Chicago, IL – January 15, 2021 – Zacks.com announces the list of stocks featured in the Analyst Blog. Every day the Zacks Equity Research analysts discuss the latest news and events impacting stocks and the financial markets. Stocks recently featured in the blog include: ConocoPhillips (COP - Free Report) , Pioneer Natural Resources Company (PXD - Free Report) and Chevron Corporation (CVX - Free Report) .

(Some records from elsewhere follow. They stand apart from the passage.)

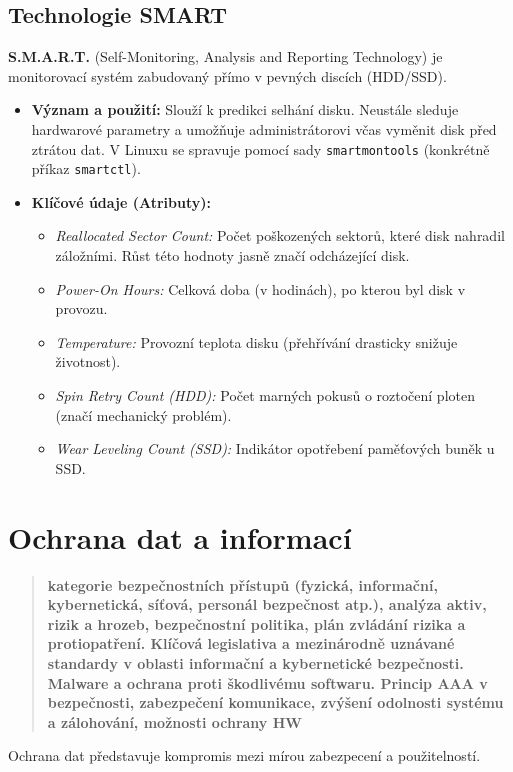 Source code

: \subsection{Technologie SMART}
\textbf{S.M.A.R.T.} (Self-Monitoring, Analysis and Reporting Technology) je monitorovací systém zabudovaný přímo v pevných discích (HDD/SSD).
\begin{itemize}
    \item \textbf{Význam a použití:} Slouží k predikci selhání disku. Neustále sleduje hardwarové parametry a umožňuje administrátorovi včas vyměnit disk před ztrátou dat. V Linuxu se spravuje pomocí sady \texttt{smartmontools} (konkrétně příkaz \texttt{smartctl}).
    \item \textbf{Klíčové údaje (Atributy):}
    \begin{itemize}
        \item \textit{Reallocated Sector Count:} Počet poškozených sektorů, které disk nahradil záložními. Růst této hodnoty jasně značí odcházející disk.
        \item \textit{Power-On Hours:} Celková doba (v hodinách), po kterou byl disk v provozu.
        \item \textit{Temperature:} Provozní teplota disku (přehřívání drasticky snižuje životnost).
        \item \textit{Spin Retry Count (HDD):} Počet marných pokusů o roztočení ploten (značí mechanický problém).
        \item \textit{Wear Leveling Count (SSD):} Indikátor opotřebení paměťových buněk u SSD.
    \end{itemize}
\end{itemize}

\section{Ochrana dat a informací}
\begin{quote}
    \textbf{kategorie bezpečnostních přístupů (fyzická, informační, kybernetická, síťová, personál bezpečnost atp.), analýza aktiv, rizik a hrozeb, bezpečnostní politika, plán zvládání rizika a protiopatření. Klíčová legislativa a mezinárodně uznávané standardy v oblasti informační a kybernetické bezpečnosti. Malware a ochrana proti škodlivému softwaru. Princip AAA v bezpečnosti, zabezpečení komunikace, zvýšení odolnosti systému a zálohování, možnosti ochrany HW}
\end{quote}

Ochrana dat představuje kompromis mezi mírou zabezpecení a použitelností.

Here are highlights from Thursday’s Analyst Blog:

3 Oil Stocks Gaining Traction from $50/Barrel Oil Prices

In 2020, when crude price was trading in the bear territory, oil producers slashed costs, partly induced by a wave of merger accords to survive the pandemic. With lower cost structures, oil majors are now in a better position since oil price has recovered considerably in the past several months. Hence, it can be said that 2021 is going to be a favorable year for oil explorers and producers.

Crude Price Above $50

The price of West Texas Intermediate (WTI) crude has risen roughly 9% since the onset of this year and is now gradually approaching the $55 a barrel mark. Thus, the price of crude oil has witnessed a significant recovery over the past several months from the pandemic lows in April 2020 when the commodity price had slipped into a negative territory.

This positive momentum is likely to continue with the recent coronavirus vaccine rollout and the massive pandemic aid bill that was recently signed into law by the outgoing President Donald Trump. These positives have already been bolstering investor confidence in a strong fuel demand rebound this year.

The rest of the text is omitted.